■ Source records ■
....
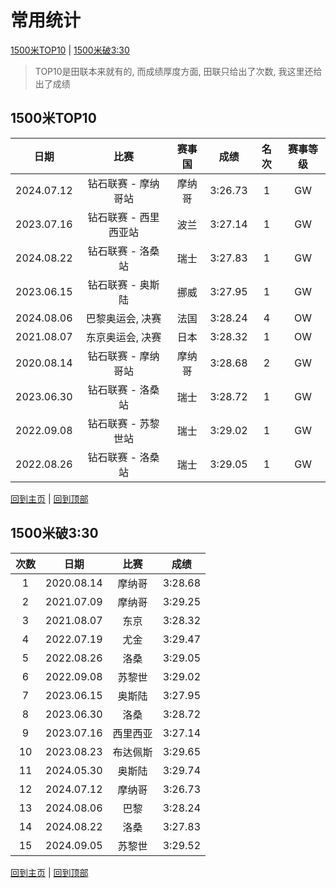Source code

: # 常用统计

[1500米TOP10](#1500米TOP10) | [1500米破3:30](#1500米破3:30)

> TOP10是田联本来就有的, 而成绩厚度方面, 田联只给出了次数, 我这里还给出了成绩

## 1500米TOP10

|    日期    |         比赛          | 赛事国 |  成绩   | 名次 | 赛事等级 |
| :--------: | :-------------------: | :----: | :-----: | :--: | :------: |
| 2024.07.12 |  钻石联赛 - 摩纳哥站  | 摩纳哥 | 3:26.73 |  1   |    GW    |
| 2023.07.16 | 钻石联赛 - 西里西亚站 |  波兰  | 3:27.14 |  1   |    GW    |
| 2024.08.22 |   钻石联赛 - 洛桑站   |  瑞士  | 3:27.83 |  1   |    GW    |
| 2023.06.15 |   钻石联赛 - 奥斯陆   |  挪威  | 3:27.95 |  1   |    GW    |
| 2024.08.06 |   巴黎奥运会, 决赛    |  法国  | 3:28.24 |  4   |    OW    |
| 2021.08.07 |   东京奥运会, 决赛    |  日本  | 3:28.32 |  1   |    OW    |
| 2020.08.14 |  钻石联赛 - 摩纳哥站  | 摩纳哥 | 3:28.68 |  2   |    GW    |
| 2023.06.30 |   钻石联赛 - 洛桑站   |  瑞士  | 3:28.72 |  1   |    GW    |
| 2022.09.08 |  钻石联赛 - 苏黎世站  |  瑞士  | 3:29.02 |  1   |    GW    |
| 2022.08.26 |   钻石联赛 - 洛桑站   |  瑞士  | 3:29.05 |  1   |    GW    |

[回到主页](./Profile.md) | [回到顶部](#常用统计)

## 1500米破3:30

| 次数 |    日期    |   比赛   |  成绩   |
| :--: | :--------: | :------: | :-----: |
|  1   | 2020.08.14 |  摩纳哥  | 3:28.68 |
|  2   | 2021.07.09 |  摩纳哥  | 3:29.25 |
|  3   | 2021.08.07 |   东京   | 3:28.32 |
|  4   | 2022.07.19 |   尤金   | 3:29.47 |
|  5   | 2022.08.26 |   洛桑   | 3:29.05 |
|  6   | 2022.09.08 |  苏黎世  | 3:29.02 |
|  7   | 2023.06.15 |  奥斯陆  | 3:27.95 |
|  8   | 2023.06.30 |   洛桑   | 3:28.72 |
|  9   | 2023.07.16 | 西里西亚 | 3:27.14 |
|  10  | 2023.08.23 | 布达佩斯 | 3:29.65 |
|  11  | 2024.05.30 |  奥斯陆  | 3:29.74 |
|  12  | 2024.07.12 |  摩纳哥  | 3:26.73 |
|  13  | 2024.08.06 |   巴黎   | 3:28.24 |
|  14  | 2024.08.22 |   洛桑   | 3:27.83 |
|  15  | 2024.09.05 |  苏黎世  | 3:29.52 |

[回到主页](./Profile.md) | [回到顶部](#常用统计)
....
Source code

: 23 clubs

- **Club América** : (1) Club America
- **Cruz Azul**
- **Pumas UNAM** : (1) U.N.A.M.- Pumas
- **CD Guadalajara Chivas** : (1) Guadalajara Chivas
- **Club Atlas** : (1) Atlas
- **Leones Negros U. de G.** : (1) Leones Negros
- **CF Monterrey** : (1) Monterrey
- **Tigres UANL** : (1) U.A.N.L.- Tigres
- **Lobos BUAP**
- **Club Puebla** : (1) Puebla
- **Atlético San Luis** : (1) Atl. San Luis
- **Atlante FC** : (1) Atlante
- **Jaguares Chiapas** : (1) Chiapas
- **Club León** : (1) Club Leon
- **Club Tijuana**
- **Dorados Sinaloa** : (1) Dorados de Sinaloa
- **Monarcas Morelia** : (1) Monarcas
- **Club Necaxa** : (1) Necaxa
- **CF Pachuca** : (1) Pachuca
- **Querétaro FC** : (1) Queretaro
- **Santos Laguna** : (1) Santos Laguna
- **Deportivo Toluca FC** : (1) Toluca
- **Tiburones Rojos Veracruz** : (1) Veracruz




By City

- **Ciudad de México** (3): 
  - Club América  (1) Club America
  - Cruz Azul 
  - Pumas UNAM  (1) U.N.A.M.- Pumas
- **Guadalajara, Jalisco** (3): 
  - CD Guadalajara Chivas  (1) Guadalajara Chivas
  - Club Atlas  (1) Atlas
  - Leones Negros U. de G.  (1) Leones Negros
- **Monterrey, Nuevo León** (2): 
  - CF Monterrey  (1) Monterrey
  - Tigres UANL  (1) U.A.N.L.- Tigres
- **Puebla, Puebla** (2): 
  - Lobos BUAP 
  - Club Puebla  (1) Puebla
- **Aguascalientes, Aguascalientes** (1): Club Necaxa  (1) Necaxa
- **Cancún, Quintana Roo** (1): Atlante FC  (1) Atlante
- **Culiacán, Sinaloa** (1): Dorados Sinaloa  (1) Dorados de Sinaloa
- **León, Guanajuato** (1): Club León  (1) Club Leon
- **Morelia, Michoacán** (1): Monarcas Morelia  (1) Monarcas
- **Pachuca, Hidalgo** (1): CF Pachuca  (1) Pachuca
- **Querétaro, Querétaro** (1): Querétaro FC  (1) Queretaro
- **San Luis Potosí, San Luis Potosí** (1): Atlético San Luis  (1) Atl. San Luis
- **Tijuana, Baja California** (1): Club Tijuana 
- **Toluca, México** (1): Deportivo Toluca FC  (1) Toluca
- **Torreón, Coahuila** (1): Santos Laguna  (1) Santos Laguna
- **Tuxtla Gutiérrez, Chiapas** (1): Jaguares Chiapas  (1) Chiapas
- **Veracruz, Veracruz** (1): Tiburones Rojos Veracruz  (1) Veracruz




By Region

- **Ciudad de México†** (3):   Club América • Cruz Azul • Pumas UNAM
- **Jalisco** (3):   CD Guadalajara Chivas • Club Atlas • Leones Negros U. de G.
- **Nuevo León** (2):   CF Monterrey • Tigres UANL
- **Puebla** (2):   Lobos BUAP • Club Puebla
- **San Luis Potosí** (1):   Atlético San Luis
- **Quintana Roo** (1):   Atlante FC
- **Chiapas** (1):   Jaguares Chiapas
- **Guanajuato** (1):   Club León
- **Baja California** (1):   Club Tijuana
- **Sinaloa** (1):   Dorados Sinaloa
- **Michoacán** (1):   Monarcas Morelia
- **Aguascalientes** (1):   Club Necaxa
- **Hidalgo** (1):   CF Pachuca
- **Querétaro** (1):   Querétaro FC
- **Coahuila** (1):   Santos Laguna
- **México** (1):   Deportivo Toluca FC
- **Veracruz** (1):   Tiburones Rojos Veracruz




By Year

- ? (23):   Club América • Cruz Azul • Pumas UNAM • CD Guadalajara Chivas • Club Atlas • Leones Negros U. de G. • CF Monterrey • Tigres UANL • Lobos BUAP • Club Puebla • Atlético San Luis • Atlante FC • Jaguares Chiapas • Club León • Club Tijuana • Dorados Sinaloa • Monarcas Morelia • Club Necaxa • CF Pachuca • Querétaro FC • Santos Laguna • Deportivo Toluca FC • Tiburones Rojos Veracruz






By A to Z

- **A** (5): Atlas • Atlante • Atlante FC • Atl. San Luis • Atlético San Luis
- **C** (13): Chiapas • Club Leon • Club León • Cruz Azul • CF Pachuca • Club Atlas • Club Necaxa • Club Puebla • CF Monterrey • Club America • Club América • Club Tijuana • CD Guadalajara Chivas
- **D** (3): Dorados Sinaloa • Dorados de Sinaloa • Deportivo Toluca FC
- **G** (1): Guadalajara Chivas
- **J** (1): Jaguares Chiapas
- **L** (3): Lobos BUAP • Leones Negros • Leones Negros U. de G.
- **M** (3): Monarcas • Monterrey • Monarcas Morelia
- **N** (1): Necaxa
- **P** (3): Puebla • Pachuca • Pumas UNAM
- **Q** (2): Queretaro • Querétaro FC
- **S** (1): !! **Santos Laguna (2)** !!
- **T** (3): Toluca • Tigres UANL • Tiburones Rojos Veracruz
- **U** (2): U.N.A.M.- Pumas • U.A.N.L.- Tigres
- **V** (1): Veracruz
....
■ ACTIVITY ■
From the records above, quote only the lines running from the line with "- **Club Atlas** : (1) Atlas" to the line with "- **Puebla, Puebla**", both lines included.

■ FINISHED EXERCISE ■
- **Club Atlas** : (1) Atlas
- **Leones Negros U. de G.** : (1) Leones Negros
- **CF Monterrey** : (1) Monterrey
- **Tigres UANL** : (1) U.A.N.L.- Tigres
- **Lobos BUAP**
- **Club Puebla** : (1) Puebla
- **Atlético San Luis** : (1) Atl. San Luis
- **Atlante FC** : (1) Atlante
- **Jaguares Chiapas** : (1) Chiapas
- **Club León** : (1) Club Leon
- **Club Tijuana**
- **Dorados Sinaloa** : (1) Dorados de Sinaloa
- **Monarcas Morelia** : (1) Monarcas
- **Club Necaxa** : (1) Necaxa
- **CF Pachuca** : (1) Pachuca
- **Querétaro FC** : (1) Queretaro
- **Santos Laguna** : (1) Santos Laguna
- **Deportivo Toluca FC** : (1) Toluca
- **Tiburones Rojos Veracruz** : (1) Veracruz




By City

- **Ciudad de México** (3): 
  - Club América  (1) Club America
  - Cruz Azul 
  - Pumas UNAM  (1) U.N.A.M.- Pumas
- **Guadalajara, Jalisco** (3): 
  - CD Guadalajara Chivas  (1) Guadalajara Chivas
  - Club Atlas  (1) Atlas
  - Leones Negros U. de G.  (1) Leones Negros
- **Monterrey, Nuevo León** (2): 
  - CF Monterrey  (1) Monterrey
  - Tigres UANL  (1) U.A.N.L.- Tigres
- **Puebla, Puebla** (2): 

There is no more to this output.